• [Exercise instructions]: Repeat the lines below exactly as written, please, from the line with "- cleaned up" to the line with "- [ ] Preportal Constent", both lines included, and no others.

--- START ---

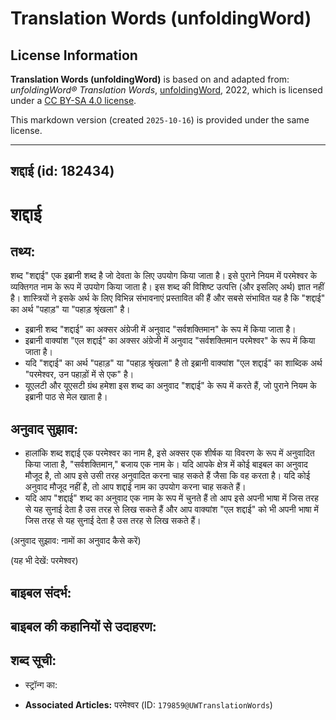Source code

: # Translation Words (unfoldingWord)

## License Information

**Translation Words (unfoldingWord)** is based on and adapted from: _unfoldingWord® Translation Words_, [unfoldingWord](https://unfoldingword.org/utw), 2022, which is licensed under a [CC BY-SA 4.0 license](https://creativecommons.org/licenses/by-sa/4.0/legalcode.en).

This markdown version (created `2025-10-16`) is provided under the same license.



--------------------------------

## शद्दाई (id: 182434)

शद्दाई
======

तथ्य:
-----

शब्द "शद्दाई" एक इब्रानी शब्द है जो देवता के लिए उपयोग किया जाता है। इसे पुराने नियम में परमेश्वर के व्यक्तिगत नाम के रूप में उपयोग किया जाता है। इस शब्द की विशिष्ट उत्पत्ति (और इसलिए अर्थ) ज्ञात नहीं है। शास्त्रियों ने इसके अर्थ के लिए विभिन्न संभावनाएं प्रस्तावित की हैं और सबसे संभावित यह है कि "शद्दाई" का अर्थ "पहाड़" या "पहाड़ श्रृंखला" है।

* इब्रानी शब्द "शद्दाई" का अक्सर अंग्रेजी में अनुवाद "सर्वशक्तिमान" के रूप में किया जाता है।
* इब्रानी वाक्यांश "एल शद्दाई" का अक्सर अंग्रेजी में अनुवाद "सर्वशक्तिमान परमेश्वर" के रूप में किया जाता है।
* यदि "शद्दाई" का अर्थ "पहाड़" या "पहाड़ श्रृंखला" है तो इब्रानी वाक्यांश "एल शद्दाई" का शाब्दिक अर्थ "परमेश्वर, उन पहाड़ों में से एक" है।
* यूएलटी और यूएसटी ग्रंथ हमेशा इस शब्द का अनुवाद "शद्दाई" के रूप में करते हैं, जो पुराने नियम के इब्रानी पाठ से मेल खाता है।

अनुवाद सुझाव:
-------------

* हालांकि शब्द शद्दाई एक परमेश्वर का नाम है, इसे अक्सर एक शीर्षक या विवरण के रूप में अनुवादित किया जाता है, "सर्वशक्तिमान," बजाय एक नाम के। यदि आपके क्षेत्र में कोई बाइबल का अनुवाद मौजूद है, तो आप इसे उसी तरह अनुवादित करना चाह सकते हैं जैसा कि वह करता है। यदि कोई अनुवाद मौजूद नहीं है, तो आप शद्दाई नाम का उपयोग करना चाह सकते हैं।
* यदि आप "शद्दाई" शब्द का अनुवाद एक नाम के रूप में चुनते हैं तो आप इसे अपनी भाषा में जिस तरह से यह सुनाई देता है उस तरह से लिख सकते हैं और आप वाक्यांश "एल शद्दाई" को भी अपनी भाषा में जिस तरह से यह सुनाई देता है उस तरह से लिख सकते हैं।

(अनुवाद सुझाव: नामों का अनुवाद कैसे करें)

(यह भी देखें: परमेश्वर) 

**बाइबल संदर्भ:**
-----------------

**बाइबल की कहानियों से उदाहरण:**
--------------------------------

**शब्द सूची:**
--------------

* स्ट्रॉन्ग का:

* **Associated Articles:** परमेश्‍वर (ID: `179859@UWTranslationWords`)

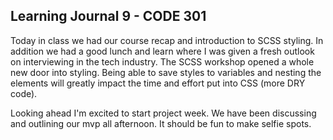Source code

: ## Learning Journal 9 - CODE 301

Today in class we had our course recap and introduction to SCSS styling. In addition we had a good lunch and learn where I was given a fresh outlook on interviewing in the tech industry. The SCSS workshop opened a whole new door into styling. Being able to save styles to variables and nesting the elements will greatly impact the time and effort put into CSS (more DRY code).

Looking ahead I'm excited to start project week. We have been discussing and outlining our mvp all afternoon. It should be fun to make selfie spots. 
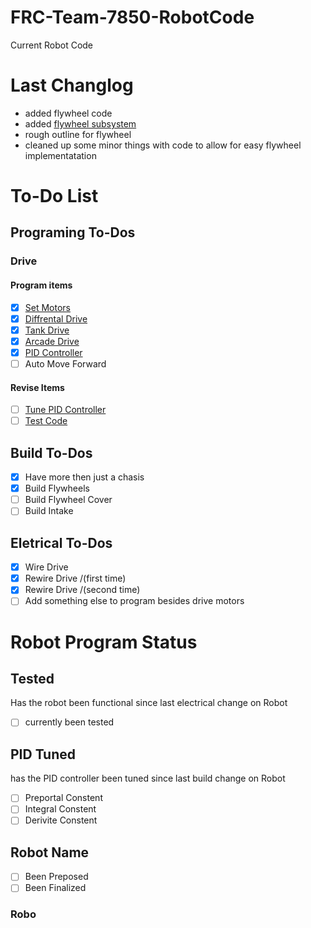 # FRC-Team-7850-RobotCode
Current Robot Code

# Last Changlog
- added flywheel code
- added [flywheel subsystem](https://github.com/frcteam7850/FRC-Team-7850-RobotCode/blob/main/Main%20Robot%20Code/src/main/java/frc/robot/subsystems/FlywheelSubsystem.java)
- rough outline for flywheel
- cleaned up some minor things with code to allow for easy flywheel implementatation

# To-Do List
## Programing To-Dos
### Drive
#### Program items
- [x] [Set Motors](https://github.com/frcteam7850/FRC-Team-7850-RobotCode/blob/main/Main%20Robot%20Code/src/main/java/frc/robot/subsystems/DriveSubsystem.java)
- [x] [Diffrental Drive](https://github.com/frcteam7850/FRC-Team-7850-RobotCode/blob/main/Main%20Robot%20Code/src/main/java/frc/robot/subsystems/DriveSubsystem.java)
- [x] [Tank Drive](https://github.com/frcteam7850/FRC-Team-7850-RobotCode/blob/main/Main%20Robot%20Code/src/main/java/frc/robot/commands/TankDriveCmd.java)
- [x] [Arcade Drive](https://github.com/frcteam7850/FRC-Team-7850-RobotCode/blob/main/Main%20Robot%20Code/src/main/java/frc/robot/commands/ArcadeDriveCmd.java)
- [x] [PID Controller](https://github.com/frcteam7850/FRC-Team-7850-RobotCode/blob/main/Main%20Robot%20Code/src/main/java/frc/robot/commands/PIDDriveCmd.java)
- [ ] Auto Move Forward
#### Revise Items
- [ ] [Tune PID Controller](https://github.com/frcteam7850/FRC-Team-7850-RobotCode#pid-tuned)
- [ ] [Test Code](https://github.com/frcteam7850/FRC-Team-7850-RobotCode#tested)
## Build To-Dos
- [x] Have more then just a chasis
- [x] Build Flywheels
- [ ] Build Flywheel Cover
- [ ] Build Intake
## Eletrical To-Dos
- [x] Wire Drive
- [x] Rewire Drive /(first time)
- [x] Rewire Drive /(second time)
- [ ] Add something else to program besides drive motors
# Robot Program Status
## Tested
Has the robot been functional since last electrical change on Robot
- [ ] currently been tested
## PID Tuned
has the PID controller been tuned since last build change on Robot
- [ ] Preportal Constent
- [ ] Integral Constent
- [ ] Derivite Constent
## Robot Name
- [ ] Been Preposed
- [ ] Been Finalized
### Robo
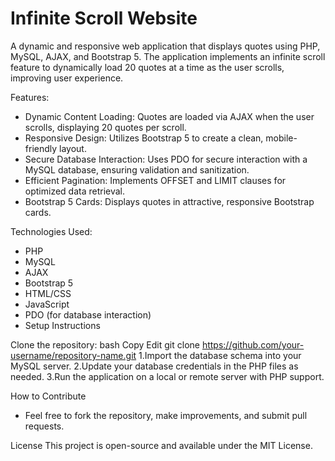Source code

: 
 # Infinite Scroll Website
 A dynamic and responsive web application that displays quotes using PHP, MySQL, AJAX, and Bootstrap 5. The application implements an infinite scroll feature to dynamically load 20 quotes at a time as the user scrolls, improving user experience.

Features: 
- Dynamic Content Loading: Quotes are loaded via AJAX when the user scrolls, displaying 20 quotes per scroll.
- Responsive Design: Utilizes Bootstrap 5 to create a clean, mobile-friendly layout.
- Secure Database Interaction: Uses PDO for secure interaction with a MySQL database, ensuring validation and sanitization.
- Efficient Pagination: Implements OFFSET and LIMIT clauses for optimized data retrieval.
- Bootstrap 5 Cards: Displays quotes in attractive, responsive Bootstrap cards.

Technologies Used:
- PHP
- MySQL
- AJAX
- Bootstrap 5
- HTML/CSS
- JavaScript
- PDO (for database interaction)
- Setup Instructions

Clone the repository:
bash
Copy
Edit
git clone https://github.com/your-username/repository-name.git
1.Import the database schema into your MySQL server.
2.Update your database credentials in the PHP files as needed.
3.Run the application on a local or remote server with PHP support.

How to Contribute
- Feel free to fork the repository, make improvements, and submit pull requests.

License
This project is open-source and available under the MIT License.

--- END ---

• [Result of this exercise]:
- cleaned up some minor things with code to allow for easy flywheel implementatation

# To-Do List
## Programing To-Dos
### Drive
#### Program items
- [x] [Set Motors](https://github.com/frcteam7850/FRC-Team-7850-RobotCode/blob/main/Main%20Robot%20Code/src/main/java/frc/robot/subsystems/DriveSubsystem.java)
- [x] [Diffrental Drive](https://github.com/frcteam7850/FRC-Team-7850-RobotCode/blob/main/Main%20Robot%20Code/src/main/java/frc/robot/subsystems/DriveSubsystem.java)
- [x] [Tank Drive](https://github.com/frcteam7850/FRC-Team-7850-RobotCode/blob/main/Main%20Robot%20Code/src/main/java/frc/robot/commands/TankDriveCmd.java)
- [x] [Arcade Drive](https://github.com/frcteam7850/FRC-Team-7850-RobotCode/blob/main/Main%20Robot%20Code/src/main/java/frc/robot/commands/ArcadeDriveCmd.java)
- [x] [PID Controller](https://github.com/frcteam7850/FRC-Team-7850-RobotCode/blob/main/Main%20Robot%20Code/src/main/java/frc/robot/commands/PIDDriveCmd.java)
- [ ] Auto Move Forward
#### Revise Items
- [ ] [Tune PID Controller](https://github.com/frcteam7850/FRC-Team-7850-RobotCode#pid-tuned)
- [ ] [Test Code](https://github.com/frcteam7850/FRC-Team-7850-RobotCode#tested)
## Build To-Dos
- [x] Have more then just a chasis
- [x] Build Flywheels
- [ ] Build Flywheel Cover
- [ ] Build Intake
## Eletrical To-Dos
- [x] Wire Drive
- [x] Rewire Drive /(first time)
- [x] Rewire Drive /(second time)
- [ ] Add something else to program besides drive motors
# Robot Program Status
## Tested
Has the robot been functional since last electrical change on Robot
- [ ] currently been tested
## PID Tuned
has the PID controller been tuned since last build change on Robot
- [ ] Preportal Constent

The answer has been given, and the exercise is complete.